• _RECORDS SHOWN_
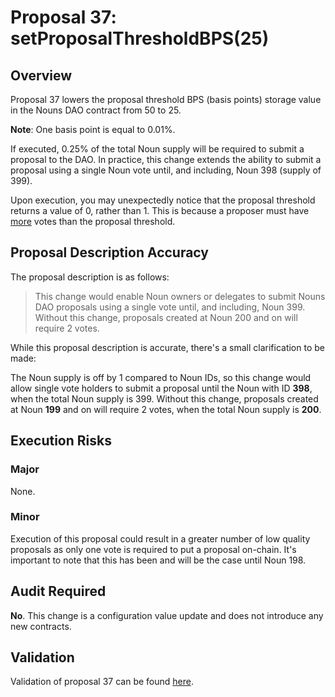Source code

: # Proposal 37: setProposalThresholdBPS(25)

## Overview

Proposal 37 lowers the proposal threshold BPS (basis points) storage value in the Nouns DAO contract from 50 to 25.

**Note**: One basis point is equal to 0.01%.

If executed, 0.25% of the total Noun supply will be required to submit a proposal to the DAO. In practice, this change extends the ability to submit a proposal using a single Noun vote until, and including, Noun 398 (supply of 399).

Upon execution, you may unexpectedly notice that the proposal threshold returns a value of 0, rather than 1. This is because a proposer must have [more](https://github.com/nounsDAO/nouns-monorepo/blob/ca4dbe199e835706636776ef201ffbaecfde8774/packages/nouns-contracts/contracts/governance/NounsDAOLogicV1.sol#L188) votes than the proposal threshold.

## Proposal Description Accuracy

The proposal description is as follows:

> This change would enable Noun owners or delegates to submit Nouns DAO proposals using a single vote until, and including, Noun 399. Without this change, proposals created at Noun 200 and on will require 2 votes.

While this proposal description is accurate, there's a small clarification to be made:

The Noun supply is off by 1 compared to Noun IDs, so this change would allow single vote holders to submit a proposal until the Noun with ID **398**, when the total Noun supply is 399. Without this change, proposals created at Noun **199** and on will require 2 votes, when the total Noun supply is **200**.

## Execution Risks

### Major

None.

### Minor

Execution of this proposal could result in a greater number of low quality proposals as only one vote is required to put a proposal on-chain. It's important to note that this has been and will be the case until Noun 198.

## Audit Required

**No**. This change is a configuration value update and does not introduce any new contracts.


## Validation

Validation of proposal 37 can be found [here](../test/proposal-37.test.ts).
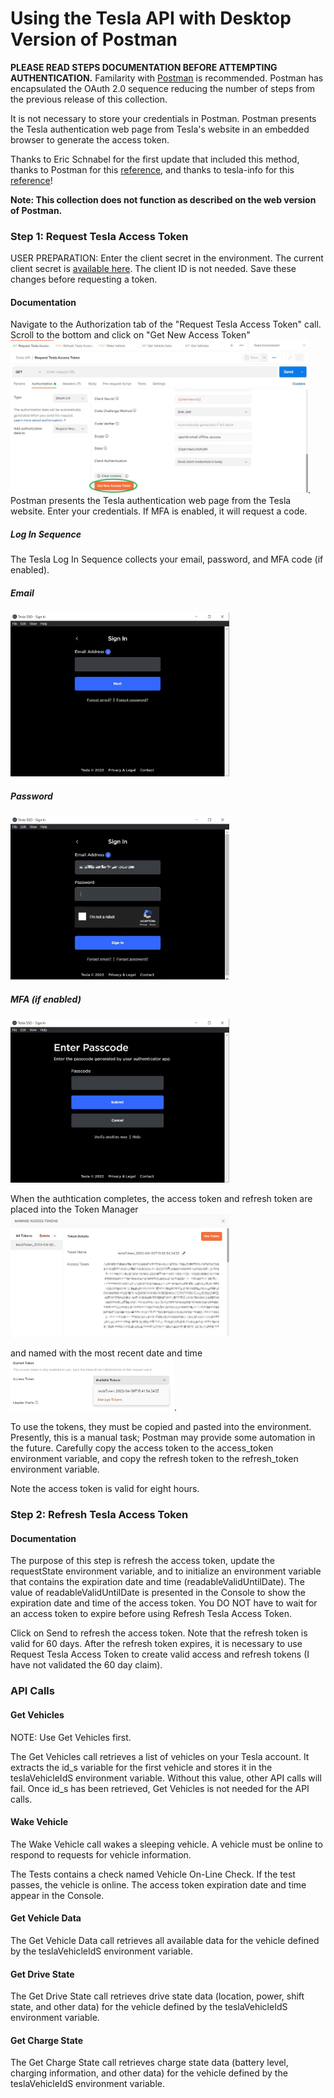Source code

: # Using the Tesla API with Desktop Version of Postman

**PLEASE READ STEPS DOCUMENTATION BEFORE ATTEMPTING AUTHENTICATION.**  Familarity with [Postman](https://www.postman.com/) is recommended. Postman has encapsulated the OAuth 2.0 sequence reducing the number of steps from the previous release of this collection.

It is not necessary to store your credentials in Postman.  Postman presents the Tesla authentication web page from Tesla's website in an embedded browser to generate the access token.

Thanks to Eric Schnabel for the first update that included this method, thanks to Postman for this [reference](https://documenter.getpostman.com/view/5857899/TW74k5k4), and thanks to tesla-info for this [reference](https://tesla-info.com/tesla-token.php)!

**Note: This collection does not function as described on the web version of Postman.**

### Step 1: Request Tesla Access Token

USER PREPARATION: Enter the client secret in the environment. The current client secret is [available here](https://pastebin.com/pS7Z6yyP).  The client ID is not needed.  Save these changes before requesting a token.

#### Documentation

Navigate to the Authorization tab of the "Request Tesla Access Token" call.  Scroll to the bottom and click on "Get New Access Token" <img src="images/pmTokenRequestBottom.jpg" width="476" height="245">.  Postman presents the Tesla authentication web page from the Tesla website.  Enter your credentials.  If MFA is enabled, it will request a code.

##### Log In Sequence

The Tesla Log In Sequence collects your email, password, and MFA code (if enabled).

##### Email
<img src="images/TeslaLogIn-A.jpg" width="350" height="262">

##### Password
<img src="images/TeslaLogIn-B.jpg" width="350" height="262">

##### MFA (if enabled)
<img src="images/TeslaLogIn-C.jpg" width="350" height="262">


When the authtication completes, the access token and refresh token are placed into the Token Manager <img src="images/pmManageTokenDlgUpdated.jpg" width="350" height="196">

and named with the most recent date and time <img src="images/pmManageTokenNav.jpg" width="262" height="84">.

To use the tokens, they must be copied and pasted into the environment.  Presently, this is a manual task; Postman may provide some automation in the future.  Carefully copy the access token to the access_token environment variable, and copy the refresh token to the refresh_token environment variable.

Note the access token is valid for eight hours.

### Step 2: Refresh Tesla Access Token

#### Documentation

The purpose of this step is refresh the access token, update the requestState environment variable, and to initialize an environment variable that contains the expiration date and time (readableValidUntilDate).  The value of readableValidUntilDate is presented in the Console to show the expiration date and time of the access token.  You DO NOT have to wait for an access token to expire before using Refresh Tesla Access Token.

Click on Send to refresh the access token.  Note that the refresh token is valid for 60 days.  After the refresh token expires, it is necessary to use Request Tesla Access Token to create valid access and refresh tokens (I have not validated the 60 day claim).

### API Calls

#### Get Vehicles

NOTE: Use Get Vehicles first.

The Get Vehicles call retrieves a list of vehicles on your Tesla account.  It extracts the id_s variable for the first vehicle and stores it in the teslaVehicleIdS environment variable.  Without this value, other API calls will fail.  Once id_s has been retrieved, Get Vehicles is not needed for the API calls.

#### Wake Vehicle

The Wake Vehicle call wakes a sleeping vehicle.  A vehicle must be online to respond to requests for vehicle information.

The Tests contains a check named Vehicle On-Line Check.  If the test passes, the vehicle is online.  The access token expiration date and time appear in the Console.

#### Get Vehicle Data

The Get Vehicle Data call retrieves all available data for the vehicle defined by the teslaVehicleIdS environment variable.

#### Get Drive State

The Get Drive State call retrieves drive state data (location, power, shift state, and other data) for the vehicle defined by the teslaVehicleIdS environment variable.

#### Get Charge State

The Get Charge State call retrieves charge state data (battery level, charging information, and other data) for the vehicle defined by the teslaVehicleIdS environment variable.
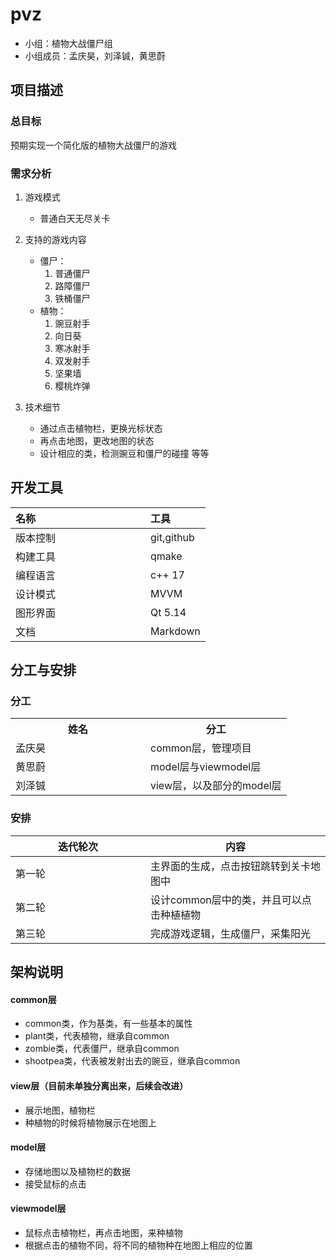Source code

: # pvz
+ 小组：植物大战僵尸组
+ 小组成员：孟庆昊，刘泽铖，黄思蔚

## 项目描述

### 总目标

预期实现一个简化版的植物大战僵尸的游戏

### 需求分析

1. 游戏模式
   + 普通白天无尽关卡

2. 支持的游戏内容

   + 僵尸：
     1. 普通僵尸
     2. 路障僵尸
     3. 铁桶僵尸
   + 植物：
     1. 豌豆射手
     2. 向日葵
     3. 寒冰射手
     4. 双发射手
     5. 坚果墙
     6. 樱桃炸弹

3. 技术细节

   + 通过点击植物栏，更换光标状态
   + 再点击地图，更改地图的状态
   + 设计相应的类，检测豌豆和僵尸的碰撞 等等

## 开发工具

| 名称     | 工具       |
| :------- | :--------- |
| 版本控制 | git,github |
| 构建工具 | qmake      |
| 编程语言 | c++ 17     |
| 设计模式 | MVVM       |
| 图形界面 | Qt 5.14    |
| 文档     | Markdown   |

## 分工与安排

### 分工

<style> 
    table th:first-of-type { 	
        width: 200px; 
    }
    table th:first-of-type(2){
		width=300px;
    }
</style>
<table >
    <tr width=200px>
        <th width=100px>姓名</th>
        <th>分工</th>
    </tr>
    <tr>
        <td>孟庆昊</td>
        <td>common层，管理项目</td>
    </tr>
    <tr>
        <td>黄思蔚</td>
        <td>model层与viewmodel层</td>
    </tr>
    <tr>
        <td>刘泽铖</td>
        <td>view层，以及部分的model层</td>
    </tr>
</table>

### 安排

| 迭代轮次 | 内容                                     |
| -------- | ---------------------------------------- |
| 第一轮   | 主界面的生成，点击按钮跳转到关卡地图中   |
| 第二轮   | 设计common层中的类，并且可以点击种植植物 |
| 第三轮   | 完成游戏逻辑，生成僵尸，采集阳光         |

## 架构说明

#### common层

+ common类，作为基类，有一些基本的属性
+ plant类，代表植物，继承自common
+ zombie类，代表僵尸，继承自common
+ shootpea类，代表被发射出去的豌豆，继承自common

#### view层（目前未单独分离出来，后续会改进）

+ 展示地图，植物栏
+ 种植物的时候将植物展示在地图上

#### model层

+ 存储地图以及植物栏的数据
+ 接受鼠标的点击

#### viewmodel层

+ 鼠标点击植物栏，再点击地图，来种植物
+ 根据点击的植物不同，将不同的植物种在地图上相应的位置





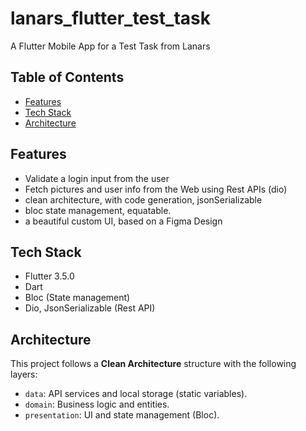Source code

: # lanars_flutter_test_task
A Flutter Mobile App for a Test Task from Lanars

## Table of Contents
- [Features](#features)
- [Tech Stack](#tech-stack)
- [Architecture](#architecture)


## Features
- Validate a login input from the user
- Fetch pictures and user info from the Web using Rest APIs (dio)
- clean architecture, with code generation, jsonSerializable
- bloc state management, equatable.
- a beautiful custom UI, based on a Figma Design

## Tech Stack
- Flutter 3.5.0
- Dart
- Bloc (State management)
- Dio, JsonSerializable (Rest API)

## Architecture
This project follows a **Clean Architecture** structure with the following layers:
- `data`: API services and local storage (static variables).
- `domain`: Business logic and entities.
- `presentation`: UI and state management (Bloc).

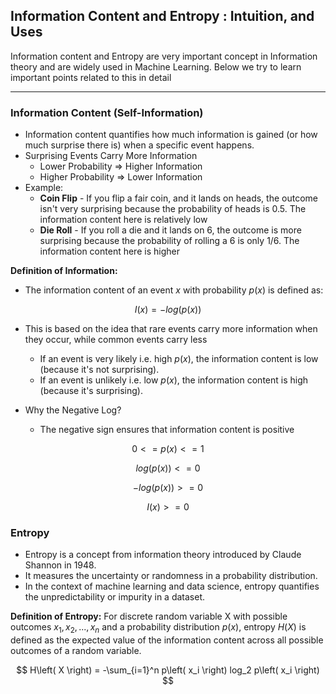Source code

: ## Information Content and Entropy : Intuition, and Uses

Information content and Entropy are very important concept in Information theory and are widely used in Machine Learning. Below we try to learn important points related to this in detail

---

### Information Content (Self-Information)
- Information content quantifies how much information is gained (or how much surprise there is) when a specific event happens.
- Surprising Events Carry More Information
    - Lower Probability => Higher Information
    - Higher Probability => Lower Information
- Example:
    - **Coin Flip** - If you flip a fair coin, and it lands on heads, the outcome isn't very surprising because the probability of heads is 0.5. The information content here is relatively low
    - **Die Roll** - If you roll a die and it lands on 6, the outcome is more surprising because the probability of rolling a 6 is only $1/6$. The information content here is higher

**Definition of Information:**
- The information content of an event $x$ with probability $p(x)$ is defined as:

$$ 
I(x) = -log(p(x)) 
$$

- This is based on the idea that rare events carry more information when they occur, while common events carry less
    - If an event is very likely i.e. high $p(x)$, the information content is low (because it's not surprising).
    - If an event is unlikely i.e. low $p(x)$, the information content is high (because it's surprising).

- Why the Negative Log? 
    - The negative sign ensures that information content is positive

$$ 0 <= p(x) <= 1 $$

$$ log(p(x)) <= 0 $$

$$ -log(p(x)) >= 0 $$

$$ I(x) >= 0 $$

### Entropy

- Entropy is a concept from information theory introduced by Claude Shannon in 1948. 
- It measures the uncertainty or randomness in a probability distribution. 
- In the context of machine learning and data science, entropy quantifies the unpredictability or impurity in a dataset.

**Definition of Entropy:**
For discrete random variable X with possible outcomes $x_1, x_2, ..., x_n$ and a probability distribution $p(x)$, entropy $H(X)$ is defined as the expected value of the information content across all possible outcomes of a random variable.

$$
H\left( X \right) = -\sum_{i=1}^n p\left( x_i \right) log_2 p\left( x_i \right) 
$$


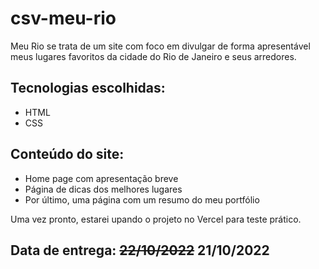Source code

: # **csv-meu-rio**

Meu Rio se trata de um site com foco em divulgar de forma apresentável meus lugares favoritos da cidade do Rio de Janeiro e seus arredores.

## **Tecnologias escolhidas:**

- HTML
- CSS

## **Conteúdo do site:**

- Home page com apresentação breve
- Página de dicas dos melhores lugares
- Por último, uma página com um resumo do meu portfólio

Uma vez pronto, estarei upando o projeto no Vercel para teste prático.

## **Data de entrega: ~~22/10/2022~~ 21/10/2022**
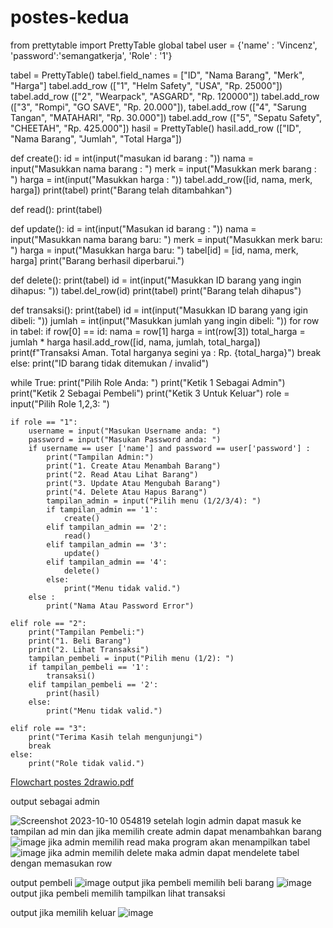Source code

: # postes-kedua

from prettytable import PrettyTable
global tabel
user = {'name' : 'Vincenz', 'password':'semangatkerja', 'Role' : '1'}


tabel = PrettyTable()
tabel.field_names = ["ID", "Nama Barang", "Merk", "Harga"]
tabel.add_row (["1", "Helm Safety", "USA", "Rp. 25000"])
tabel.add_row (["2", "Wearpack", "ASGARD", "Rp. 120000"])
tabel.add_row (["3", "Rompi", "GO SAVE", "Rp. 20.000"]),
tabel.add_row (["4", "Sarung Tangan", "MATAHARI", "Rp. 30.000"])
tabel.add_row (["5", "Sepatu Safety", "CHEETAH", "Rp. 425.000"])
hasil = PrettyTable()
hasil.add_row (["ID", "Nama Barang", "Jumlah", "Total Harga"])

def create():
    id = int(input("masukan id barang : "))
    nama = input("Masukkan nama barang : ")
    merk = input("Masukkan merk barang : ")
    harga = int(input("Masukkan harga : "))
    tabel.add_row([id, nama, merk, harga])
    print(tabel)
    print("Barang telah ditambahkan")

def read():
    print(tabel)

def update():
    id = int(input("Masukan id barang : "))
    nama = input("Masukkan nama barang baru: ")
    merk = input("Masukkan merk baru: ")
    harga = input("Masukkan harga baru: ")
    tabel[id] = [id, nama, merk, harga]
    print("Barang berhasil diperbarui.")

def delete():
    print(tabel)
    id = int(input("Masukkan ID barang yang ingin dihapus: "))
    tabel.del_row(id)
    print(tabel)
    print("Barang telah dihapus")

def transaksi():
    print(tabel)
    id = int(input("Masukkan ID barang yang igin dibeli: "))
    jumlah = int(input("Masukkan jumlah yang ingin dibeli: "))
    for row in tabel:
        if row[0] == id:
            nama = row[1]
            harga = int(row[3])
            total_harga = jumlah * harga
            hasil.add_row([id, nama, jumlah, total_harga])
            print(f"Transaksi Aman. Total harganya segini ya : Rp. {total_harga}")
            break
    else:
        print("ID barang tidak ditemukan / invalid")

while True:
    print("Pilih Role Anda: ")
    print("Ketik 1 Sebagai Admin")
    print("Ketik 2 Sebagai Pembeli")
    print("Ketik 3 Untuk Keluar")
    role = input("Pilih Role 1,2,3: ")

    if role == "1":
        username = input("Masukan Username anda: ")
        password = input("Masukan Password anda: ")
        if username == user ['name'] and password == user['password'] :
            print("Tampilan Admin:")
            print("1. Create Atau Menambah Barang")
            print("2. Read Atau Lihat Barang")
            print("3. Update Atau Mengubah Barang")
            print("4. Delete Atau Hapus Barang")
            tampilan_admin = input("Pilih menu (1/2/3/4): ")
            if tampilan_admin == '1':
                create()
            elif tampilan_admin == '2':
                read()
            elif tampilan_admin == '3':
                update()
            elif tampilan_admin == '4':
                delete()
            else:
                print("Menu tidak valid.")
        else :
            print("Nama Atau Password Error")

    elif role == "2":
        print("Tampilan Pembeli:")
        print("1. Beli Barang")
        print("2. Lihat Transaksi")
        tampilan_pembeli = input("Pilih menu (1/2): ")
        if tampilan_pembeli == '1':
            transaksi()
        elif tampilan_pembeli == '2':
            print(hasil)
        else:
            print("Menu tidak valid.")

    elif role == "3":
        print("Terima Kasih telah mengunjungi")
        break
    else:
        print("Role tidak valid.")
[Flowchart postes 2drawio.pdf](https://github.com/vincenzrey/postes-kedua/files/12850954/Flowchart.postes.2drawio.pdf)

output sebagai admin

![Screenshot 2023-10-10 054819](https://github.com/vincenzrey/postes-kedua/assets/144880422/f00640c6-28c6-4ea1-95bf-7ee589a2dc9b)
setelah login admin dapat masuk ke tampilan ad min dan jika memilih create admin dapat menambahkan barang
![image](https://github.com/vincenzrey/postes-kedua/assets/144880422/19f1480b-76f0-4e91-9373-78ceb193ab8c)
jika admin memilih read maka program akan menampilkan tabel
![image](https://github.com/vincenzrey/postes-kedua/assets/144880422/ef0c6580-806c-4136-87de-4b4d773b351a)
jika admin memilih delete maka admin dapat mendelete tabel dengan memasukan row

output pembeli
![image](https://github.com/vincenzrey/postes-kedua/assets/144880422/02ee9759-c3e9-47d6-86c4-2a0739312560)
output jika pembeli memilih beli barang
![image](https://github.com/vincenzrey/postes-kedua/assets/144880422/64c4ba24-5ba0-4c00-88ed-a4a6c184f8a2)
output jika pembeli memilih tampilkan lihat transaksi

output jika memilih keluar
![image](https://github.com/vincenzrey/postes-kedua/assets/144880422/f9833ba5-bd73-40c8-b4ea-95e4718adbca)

• _YOUR OBJECTIVE_
Both the line containing "width=300px;" and the line containing "- [Features](#features)" above belong in the output, as do the lines between them. Print them exactly, without pictures.

• _EXERCISE SOLUTION_
		width=300px;
    }
</style>
<table >
    <tr width=200px>
        <th width=100px>姓名</th>
        <th>分工</th>
    </tr>
    <tr>
        <td>孟庆昊</td>
        <td>common层，管理项目</td>
    </tr>
    <tr>
        <td>黄思蔚</td>
        <td>model层与viewmodel层</td>
    </tr>
    <tr>
        <td>刘泽铖</td>
        <td>view层，以及部分的model层</td>
    </tr>
</table>

### 安排

| 迭代轮次 | 内容                                     |
| -------- | ---------------------------------------- |
| 第一轮   | 主界面的生成，点击按钮跳转到关卡地图中   |
| 第二轮   | 设计common层中的类，并且可以点击种植植物 |
| 第三轮   | 完成游戏逻辑，生成僵尸，采集阳光         |

## 架构说明

#### common层

+ common类，作为基类，有一些基本的属性
+ plant类，代表植物，继承自common
+ zombie类，代表僵尸，继承自common
+ shootpea类，代表被发射出去的豌豆，继承自common

#### view层（目前未单独分离出来，后续会改进）

+ 展示地图，植物栏
+ 种植物的时候将植物展示在地图上

#### model层

+ 存储地图以及植物栏的数据
+ 接受鼠标的点击

#### viewmodel层

+ 鼠标点击植物栏，再点击地图，来种植物
+ 根据点击的植物不同，将不同的植物种在地图上相应的位置





Source code

: # lanars_flutter_test_task
A Flutter Mobile App for a Test Task from Lanars

## Table of Contents
- [Features](#features)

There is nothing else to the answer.